## Instructions for the task
Tally the lines below that contain "subsubapend". The number is the whole answer.

[Dataset entries]
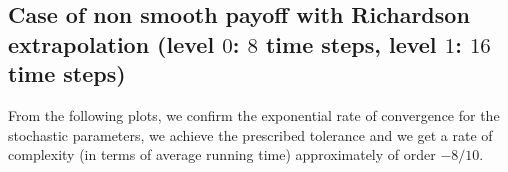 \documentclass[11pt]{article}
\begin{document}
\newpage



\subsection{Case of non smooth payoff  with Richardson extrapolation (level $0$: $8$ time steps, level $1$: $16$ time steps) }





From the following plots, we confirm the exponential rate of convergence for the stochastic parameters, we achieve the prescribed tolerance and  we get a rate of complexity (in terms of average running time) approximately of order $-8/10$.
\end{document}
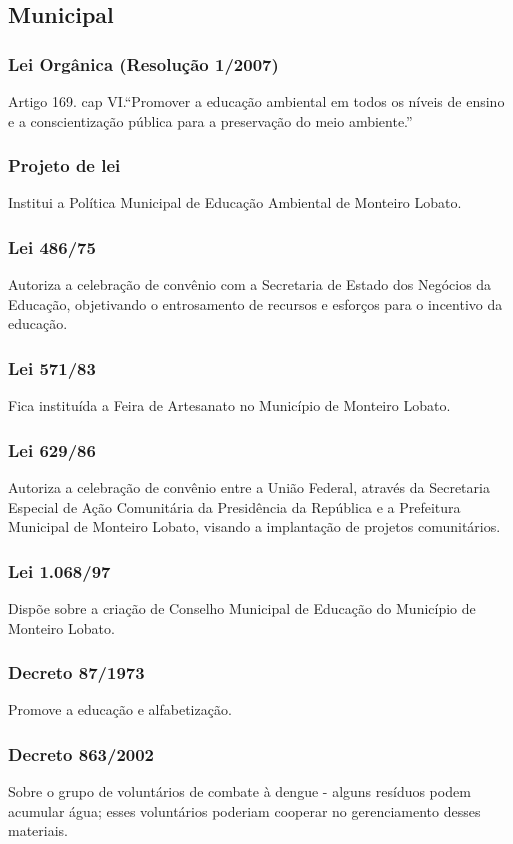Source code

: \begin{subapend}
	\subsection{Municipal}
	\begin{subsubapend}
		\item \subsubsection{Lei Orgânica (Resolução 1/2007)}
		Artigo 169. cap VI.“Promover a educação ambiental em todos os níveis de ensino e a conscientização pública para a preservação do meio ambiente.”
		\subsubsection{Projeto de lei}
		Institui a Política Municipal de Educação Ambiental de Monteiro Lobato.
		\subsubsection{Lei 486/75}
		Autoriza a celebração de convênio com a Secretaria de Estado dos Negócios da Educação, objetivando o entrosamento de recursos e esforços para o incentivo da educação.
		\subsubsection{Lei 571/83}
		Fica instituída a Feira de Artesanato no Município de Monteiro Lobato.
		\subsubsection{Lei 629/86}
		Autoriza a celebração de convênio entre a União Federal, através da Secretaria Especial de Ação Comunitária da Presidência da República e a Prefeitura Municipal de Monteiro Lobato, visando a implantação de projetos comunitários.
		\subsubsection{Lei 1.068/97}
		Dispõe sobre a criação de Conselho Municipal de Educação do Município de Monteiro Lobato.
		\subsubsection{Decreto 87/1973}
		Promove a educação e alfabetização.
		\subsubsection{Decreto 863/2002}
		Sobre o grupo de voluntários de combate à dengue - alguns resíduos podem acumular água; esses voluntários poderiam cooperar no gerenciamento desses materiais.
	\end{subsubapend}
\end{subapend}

...

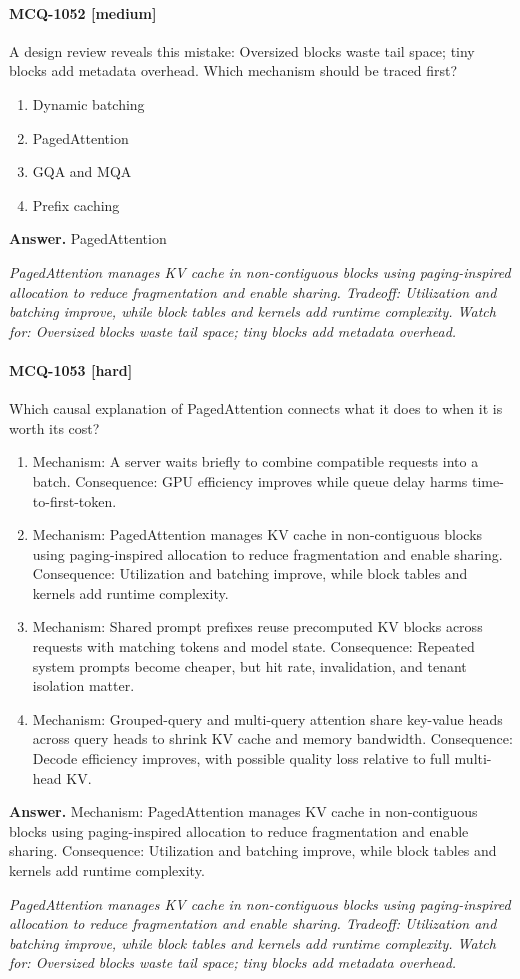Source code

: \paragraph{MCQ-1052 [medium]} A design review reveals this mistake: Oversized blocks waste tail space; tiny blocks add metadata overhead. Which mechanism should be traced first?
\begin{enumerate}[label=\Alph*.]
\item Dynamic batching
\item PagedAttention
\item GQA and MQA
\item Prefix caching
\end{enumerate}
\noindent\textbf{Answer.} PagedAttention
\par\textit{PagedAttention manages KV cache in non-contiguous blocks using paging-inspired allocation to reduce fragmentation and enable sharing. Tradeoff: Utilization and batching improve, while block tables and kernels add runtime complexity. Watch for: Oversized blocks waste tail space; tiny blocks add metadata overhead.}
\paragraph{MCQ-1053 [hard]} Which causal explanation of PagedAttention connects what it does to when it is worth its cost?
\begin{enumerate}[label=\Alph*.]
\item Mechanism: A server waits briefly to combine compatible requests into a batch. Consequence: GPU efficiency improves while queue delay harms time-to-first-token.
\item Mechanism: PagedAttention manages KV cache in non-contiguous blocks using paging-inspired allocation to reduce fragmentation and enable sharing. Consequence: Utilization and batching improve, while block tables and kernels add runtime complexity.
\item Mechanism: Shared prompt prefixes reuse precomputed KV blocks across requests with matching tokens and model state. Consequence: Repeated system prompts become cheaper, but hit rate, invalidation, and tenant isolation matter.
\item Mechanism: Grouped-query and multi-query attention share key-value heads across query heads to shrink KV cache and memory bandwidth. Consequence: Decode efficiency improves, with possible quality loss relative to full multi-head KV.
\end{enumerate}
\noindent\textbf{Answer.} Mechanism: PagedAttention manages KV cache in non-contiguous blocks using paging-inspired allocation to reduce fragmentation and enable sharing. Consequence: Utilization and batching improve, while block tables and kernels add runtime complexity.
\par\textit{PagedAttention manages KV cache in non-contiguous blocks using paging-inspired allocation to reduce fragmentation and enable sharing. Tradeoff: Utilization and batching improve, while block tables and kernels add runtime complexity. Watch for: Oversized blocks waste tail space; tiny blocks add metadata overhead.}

---

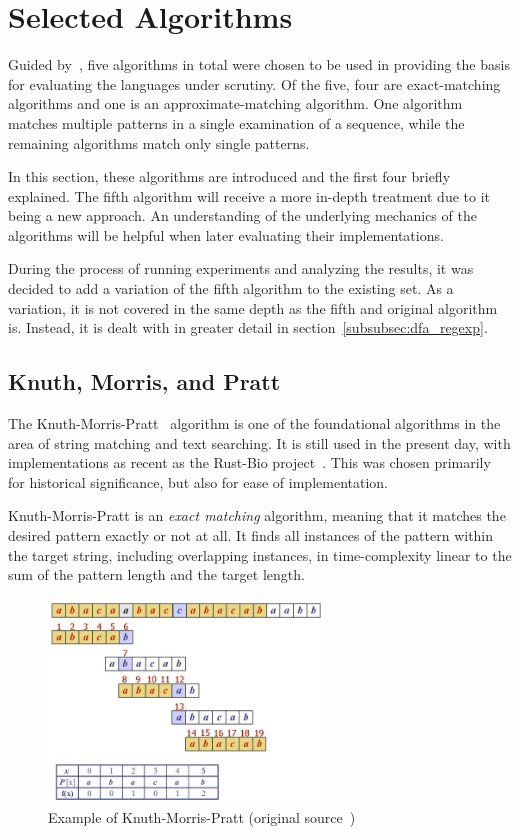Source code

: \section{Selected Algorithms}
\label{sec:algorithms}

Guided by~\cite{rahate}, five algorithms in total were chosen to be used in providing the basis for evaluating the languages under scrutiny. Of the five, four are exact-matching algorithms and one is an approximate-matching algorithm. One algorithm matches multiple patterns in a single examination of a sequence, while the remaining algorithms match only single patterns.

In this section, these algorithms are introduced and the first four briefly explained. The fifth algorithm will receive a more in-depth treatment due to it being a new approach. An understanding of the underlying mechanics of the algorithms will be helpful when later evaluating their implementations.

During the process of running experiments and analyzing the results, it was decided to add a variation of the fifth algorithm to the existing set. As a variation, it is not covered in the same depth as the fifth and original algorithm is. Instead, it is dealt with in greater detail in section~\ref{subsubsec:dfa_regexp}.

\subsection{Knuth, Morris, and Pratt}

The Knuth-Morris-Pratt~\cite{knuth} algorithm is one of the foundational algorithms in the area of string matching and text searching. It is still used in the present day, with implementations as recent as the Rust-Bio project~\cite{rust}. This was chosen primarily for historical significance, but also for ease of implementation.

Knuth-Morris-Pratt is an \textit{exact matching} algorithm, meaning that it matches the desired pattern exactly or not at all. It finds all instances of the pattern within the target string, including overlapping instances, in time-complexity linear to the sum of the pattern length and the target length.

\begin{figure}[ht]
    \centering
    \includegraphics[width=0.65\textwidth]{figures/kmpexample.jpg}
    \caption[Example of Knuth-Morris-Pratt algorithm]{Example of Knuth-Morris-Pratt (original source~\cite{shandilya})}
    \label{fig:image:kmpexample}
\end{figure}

## Exercise response
2